O Jonhsonie zrobiło się nad Wisłą głośno w 2005 roku. Mający polskie korzenie napastnik zadeklarował wówczas chęć gry w biało-czerwonych barwach. Nic z tego jednak nie wyszło a złośliwi mówili, że Johnhson chciał takim zachowaniem jedynie zwrócić na siebie uwagę selekcjonera angielskiej reprezentacji. Poskutkowało, bo kilka dni później Sven-Goran Eriksson powołał niedoszłego reprezentanta Polski do kadry Albionu.

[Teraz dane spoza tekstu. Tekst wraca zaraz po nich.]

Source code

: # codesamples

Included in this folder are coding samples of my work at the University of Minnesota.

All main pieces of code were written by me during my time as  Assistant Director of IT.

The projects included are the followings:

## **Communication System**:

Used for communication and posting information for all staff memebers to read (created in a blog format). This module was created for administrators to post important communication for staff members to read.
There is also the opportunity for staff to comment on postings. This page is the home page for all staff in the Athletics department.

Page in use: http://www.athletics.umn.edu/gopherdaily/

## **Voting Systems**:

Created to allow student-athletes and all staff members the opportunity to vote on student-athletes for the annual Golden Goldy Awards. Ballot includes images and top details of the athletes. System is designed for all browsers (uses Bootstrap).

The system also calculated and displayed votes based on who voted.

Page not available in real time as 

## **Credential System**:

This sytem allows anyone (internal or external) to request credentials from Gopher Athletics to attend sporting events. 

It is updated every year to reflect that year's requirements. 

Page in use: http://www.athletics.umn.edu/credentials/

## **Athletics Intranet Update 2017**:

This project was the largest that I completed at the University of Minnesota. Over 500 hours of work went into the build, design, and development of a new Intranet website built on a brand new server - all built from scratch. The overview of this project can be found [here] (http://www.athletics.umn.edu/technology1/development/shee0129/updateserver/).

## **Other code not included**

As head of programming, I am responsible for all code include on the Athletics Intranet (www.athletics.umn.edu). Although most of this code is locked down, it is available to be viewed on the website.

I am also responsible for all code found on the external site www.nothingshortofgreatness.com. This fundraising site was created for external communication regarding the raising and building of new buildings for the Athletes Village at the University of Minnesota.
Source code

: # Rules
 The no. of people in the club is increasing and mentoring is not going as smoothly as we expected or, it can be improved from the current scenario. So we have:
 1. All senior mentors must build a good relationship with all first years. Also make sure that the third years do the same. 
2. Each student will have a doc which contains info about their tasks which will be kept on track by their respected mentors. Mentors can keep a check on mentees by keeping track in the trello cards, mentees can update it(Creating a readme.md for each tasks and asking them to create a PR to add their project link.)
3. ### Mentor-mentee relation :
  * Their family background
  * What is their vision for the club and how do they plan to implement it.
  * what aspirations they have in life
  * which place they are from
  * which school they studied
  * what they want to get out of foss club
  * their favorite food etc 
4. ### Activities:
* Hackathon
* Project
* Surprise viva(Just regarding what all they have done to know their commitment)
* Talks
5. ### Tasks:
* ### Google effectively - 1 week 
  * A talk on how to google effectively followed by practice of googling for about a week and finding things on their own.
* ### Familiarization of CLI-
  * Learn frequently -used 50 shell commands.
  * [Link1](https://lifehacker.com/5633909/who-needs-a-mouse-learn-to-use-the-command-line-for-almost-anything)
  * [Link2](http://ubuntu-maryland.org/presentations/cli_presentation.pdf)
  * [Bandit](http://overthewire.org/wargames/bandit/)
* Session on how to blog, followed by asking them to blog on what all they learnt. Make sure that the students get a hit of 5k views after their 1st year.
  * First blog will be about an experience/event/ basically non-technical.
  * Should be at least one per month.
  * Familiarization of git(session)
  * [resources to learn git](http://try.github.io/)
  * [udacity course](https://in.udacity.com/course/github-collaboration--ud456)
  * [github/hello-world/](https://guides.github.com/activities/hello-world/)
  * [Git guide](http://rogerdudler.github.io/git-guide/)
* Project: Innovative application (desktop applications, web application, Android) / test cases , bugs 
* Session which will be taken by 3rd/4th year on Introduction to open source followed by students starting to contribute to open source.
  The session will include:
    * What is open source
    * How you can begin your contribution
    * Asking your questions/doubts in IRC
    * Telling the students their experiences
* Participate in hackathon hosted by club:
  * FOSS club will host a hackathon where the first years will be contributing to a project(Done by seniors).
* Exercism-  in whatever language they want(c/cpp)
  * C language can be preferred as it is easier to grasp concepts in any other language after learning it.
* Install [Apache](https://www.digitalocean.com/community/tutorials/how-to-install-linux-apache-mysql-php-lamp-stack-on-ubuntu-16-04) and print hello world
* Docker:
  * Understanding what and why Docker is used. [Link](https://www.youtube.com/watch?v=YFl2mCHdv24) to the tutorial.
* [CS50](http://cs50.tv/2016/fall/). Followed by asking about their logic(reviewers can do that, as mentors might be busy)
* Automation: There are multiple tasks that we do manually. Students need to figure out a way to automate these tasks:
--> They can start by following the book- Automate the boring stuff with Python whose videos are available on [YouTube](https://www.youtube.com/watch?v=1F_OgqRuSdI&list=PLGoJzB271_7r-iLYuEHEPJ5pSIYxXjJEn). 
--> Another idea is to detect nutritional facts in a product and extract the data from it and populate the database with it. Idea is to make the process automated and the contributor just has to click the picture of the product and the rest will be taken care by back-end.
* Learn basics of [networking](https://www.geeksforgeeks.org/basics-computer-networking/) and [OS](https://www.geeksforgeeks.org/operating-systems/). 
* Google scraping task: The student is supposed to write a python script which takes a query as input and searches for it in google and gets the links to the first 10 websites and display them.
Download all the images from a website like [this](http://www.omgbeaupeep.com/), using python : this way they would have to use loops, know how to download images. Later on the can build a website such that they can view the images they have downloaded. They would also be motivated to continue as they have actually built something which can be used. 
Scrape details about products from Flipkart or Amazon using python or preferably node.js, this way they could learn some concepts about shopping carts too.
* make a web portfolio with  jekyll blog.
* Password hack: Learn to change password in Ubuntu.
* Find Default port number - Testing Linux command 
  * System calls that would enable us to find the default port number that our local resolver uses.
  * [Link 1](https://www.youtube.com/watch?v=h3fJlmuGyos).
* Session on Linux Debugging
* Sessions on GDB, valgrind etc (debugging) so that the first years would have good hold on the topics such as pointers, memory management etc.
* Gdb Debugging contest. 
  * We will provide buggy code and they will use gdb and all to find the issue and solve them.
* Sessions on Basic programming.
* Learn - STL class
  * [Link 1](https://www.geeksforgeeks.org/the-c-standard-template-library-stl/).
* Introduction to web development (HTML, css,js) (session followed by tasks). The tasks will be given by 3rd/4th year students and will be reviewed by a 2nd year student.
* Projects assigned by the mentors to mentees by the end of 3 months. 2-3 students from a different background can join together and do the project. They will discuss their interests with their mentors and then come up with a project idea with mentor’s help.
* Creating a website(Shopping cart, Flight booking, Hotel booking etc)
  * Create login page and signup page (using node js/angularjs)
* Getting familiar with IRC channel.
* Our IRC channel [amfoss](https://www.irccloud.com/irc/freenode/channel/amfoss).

Teraz po Johnsona sięgnął trener Roy Hodgson, który prowadzi Fulham. Klub z Londynu z trudem utrzymał się w Premiership, dlatego wzmocnienia były niezbędne.
- Trener Hodgson bardzo chciał mnie ściągnąć do klubu, co tylko podbudowało mnie psychicznie. Dla niego i drużyny będę w każdym meczu dawał z siebie 100 procent - deklaruje Johnhson.
Popularny „AJ” w barwach Evertonu w poprzednim sezonie zdobył 6 bramek, a razem w ciągu dwóch sezonów w Liverpoolu do siatki trafił 17 razy. Kosztował 10,5 miliona funtów.